Una terribile notte di sangue a Manchester, dove un
kamikaze si è fatto esplodere alla fine del concerto della cantante Ariana Grande, idolo dei teenager. Tragico il bilancio dell'attentato con 22 morti e (attualmente) 59 feriti
che riaccende l'incubo terrorismo
nel mondo Occidentale a poco più di un mese da quanto accaduto a Parigi lo scorso 20 aprile. Sulla strage
Intelligonews ha intervistato
Andrea Margelletti, presidente del Centro Studi internazionali.
Lupo solitario, componente di una cellula, kamikaze dell'Isis. Che idea si è fatto della strage di Manchester?

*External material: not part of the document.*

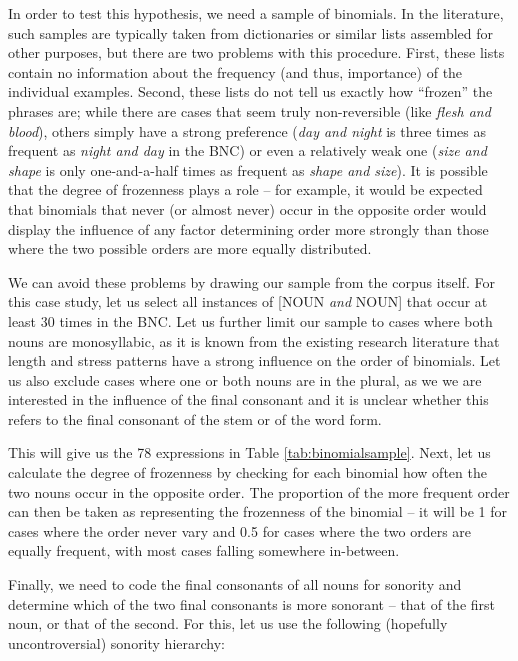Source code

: In order to test this hypothesis, we need a sample of binomials. In the literature, such samples are typically taken from dictionaries or similar lists assembled for other purposes, but there are two problems with this procedure. First, these lists contain no information about the frequency (and thus, importance) of the individual examples. Second, these lists do not tell us exactly how ``frozen'' the phrases are; while there are cases that seem truly non-reversible (like \textit{flesh and blood}), others simply have a strong preference (\textit{day and night} is three times as frequent as \textit{night and day} in the BNC) or even a relatively weak one (\textit{size and shape} is only one-and-a-half times as frequent as \textit{shape and size}). It is possible that the degree of frozenness plays a role -- for example, it would be expected that binomials that never (or almost never) occur in the opposite order would display the influence of any factor determining order more strongly than those where the two possible orders are more equally distributed.

We can avoid these problems by drawing our sample from the corpus itself. For this case study, let us select all instances of [NOUN \textit{and} NOUN] that occur at least 30 times in the BNC. Let us further limit our sample to cases where both nouns are monosyllabic, as it is known from the existing research literature that length and stress patterns have a strong influence on the order of binomials. Let us also exclude cases where one or both nouns are in the plural, as we we are interested in the influence of the final consonant and it is unclear whether this refers to the final consonant of the stem or of the word form.

This will give us the 78 expressions in Table \ref{tab:binomialsample}. Next, let us calculate the degree of frozenness by checking for each binomial how often the two nouns occur in the opposite order. The proportion of the more frequent order can then be taken as representing the frozenness of the binomial -- it will be 1 for cases where the order never vary and 0.5 for cases where the two orders are equally frequent, with most cases falling somewhere in-between.

Finally, we need to code the final consonants of all nouns for sonority and determine which of the two final consonants is more sonorant -- that of the first noun, or that of the second. For this, let us use the following (hopefully uncontroversial) sonority hierarchy:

"Una valutazione su questo è ancora impossibile, sarei matto a farla, mancano i dati su chi è l'attentatore, sull'esplosivo, ci sono troppe poche informazioni per una valutazione di questo tipo".E' stato scelto un concerto, secondo lei c’è la volontà di colpire i giovani?“Sono obiettivi attentamente selezionati”.Quindi non scelgono in base ai minori controlli e alla facilità di riuscire a compiere l'attentato?
"No, lo hanno già fatto al Bataclan, ma non solo. Per loro i giovani, i bambini sono vittime legittime”.
Perché?“Nel momento in cui l'Isis, se di Isis si tratta in questo caso, prende i bambini di 5/6 anni e gli dà una pistola in mano per uccidere delle persone, vuol dire che per loro non c'è un livello di innocenza da non toccare. Come i bambini sono combattenti, così contestualmente sono anche obiettivi”.
Non trova strana la dinamica dell'attentato, con un kamikaze che ha aspettato la fine del concerto?
"Lui probabilmente è andato in una zona dove non c'erano controlli, l'importante era fare tanti morti. Si è messo in un posto dove potessero passare molte persone".
In Occidente il pericolo di eventi del genere sarà sempre in crescita?
"Ovviamente sì, noi continuiamo a non avere politiche comuni di contrasto al terrorismo, tutto ciò crea dei grossi problemi".
Il rischio aumenta con gli immigrati di seconda e terza generazione?
"Quando si parla di immigrati di seconda e terza generazione si parla di europei, un genitore non è che non può mettere al mondo un figlio per paura che diventi un delinquente".
Spesso però queste persone, pur essendo europei, rimangono molto sensibili alla cultura d'origine.
"Loro si riconoscono in quel mondo e non in quello dove sono nati, si sentono soldati di quel mondo e non del proprio Paese".